• What this task involves:
Every line of the data must be copied exactly.

• Records for processing:
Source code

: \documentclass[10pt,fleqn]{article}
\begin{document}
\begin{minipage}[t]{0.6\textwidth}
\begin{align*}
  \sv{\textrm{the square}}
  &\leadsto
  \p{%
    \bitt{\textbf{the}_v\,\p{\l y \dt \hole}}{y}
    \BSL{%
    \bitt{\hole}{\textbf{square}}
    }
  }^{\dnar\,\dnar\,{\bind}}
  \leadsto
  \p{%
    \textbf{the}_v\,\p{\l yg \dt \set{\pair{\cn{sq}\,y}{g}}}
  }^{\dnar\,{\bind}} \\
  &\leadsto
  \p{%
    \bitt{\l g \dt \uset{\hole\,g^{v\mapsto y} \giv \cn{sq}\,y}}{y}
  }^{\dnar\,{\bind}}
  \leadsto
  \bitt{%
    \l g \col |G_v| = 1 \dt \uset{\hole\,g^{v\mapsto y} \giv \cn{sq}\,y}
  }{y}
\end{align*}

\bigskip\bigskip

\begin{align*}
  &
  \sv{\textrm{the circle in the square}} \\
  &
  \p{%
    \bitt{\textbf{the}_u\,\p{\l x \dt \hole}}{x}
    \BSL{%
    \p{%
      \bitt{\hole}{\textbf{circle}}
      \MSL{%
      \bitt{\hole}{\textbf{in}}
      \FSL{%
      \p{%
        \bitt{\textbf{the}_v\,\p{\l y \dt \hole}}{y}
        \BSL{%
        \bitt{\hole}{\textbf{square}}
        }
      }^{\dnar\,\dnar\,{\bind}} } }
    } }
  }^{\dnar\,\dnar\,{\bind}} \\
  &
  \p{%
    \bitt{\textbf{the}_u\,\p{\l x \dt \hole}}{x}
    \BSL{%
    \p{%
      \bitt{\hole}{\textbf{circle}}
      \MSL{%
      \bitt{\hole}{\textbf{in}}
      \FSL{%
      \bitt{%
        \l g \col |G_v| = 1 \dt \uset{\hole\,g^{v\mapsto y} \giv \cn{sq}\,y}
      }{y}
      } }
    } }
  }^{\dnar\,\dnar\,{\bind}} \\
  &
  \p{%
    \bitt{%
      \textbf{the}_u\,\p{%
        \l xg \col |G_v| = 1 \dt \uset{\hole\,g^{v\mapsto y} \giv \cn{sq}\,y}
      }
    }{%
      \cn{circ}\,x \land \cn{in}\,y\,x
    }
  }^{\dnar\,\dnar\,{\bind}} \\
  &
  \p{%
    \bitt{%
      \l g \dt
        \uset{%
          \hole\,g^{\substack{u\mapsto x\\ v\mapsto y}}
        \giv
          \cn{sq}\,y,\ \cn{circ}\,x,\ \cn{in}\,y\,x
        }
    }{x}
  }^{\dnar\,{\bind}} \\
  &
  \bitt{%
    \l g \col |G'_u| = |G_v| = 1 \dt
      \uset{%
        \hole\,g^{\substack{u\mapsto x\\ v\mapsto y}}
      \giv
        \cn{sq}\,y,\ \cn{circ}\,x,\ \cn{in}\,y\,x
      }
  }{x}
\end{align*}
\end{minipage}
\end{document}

• Solved problem:
Source code

: \documentclass[10pt,fleqn]{article}
\begin{document}
\begin{minipage}[t]{0.6\textwidth}
\begin{align*}
  \sv{\textrm{the square}}
  &\leadsto
  \p{%
    \bitt{\textbf{the}_v\,\p{\l y \dt \hole}}{y}
    \BSL{%
    \bitt{\hole}{\textbf{square}}
    }
  }^{\dnar\,\dnar\,{\bind}}
  \leadsto
  \p{%
    \textbf{the}_v\,\p{\l yg \dt \set{\pair{\cn{sq}\,y}{g}}}
  }^{\dnar\,{\bind}} \\
  &\leadsto
  \p{%
    \bitt{\l g \dt \uset{\hole\,g^{v\mapsto y} \giv \cn{sq}\,y}}{y}
  }^{\dnar\,{\bind}}
  \leadsto
  \bitt{%
    \l g \col |G_v| = 1 \dt \uset{\hole\,g^{v\mapsto y} \giv \cn{sq}\,y}
  }{y}
\end{align*}

\bigskip\bigskip

\begin{align*}
  &
  \sv{\textrm{the circle in the square}} \\
  &
  \p{%
    \bitt{\textbf{the}_u\,\p{\l x \dt \hole}}{x}
    \BSL{%
    \p{%
      \bitt{\hole}{\textbf{circle}}
      \MSL{%
      \bitt{\hole}{\textbf{in}}
      \FSL{%
      \p{%
        \bitt{\textbf{the}_v\,\p{\l y \dt \hole}}{y}
        \BSL{%
        \bitt{\hole}{\textbf{square}}
        }
      }^{\dnar\,\dnar\,{\bind}} } }
    } }
  }^{\dnar\,\dnar\,{\bind}} \\
  &
  \p{%
    \bitt{\textbf{the}_u\,\p{\l x \dt \hole}}{x}
    \BSL{%
    \p{%
      \bitt{\hole}{\textbf{circle}}
      \MSL{%
      \bitt{\hole}{\textbf{in}}
      \FSL{%
      \bitt{%
        \l g \col |G_v| = 1 \dt \uset{\hole\,g^{v\mapsto y} \giv \cn{sq}\,y}
      }{y}
      } }
    } }
  }^{\dnar\,\dnar\,{\bind}} \\
  &
  \p{%
    \bitt{%
      \textbf{the}_u\,\p{%
        \l xg \col |G_v| = 1 \dt \uset{\hole\,g^{v\mapsto y} \giv \cn{sq}\,y}
      }
    }{%
      \cn{circ}\,x \land \cn{in}\,y\,x
    }
  }^{\dnar\,\dnar\,{\bind}} \\
  &
  \p{%
    \bitt{%
      \l g \dt
        \uset{%
          \hole\,g^{\substack{u\mapsto x\\ v\mapsto y}}
        \giv
          \cn{sq}\,y,\ \cn{circ}\,x,\ \cn{in}\,y\,x
        }
    }{x}
  }^{\dnar\,{\bind}} \\
  &
  \bitt{%
    \l g \col |G'_u| = |G_v| = 1 \dt
      \uset{%
        \hole\,g^{\substack{u\mapsto x\\ v\mapsto y}}
      \giv
        \cn{sq}\,y,\ \cn{circ}\,x,\ \cn{in}\,y\,x
      }
  }{x}
\end{align*}
\end{minipage}
\end{document}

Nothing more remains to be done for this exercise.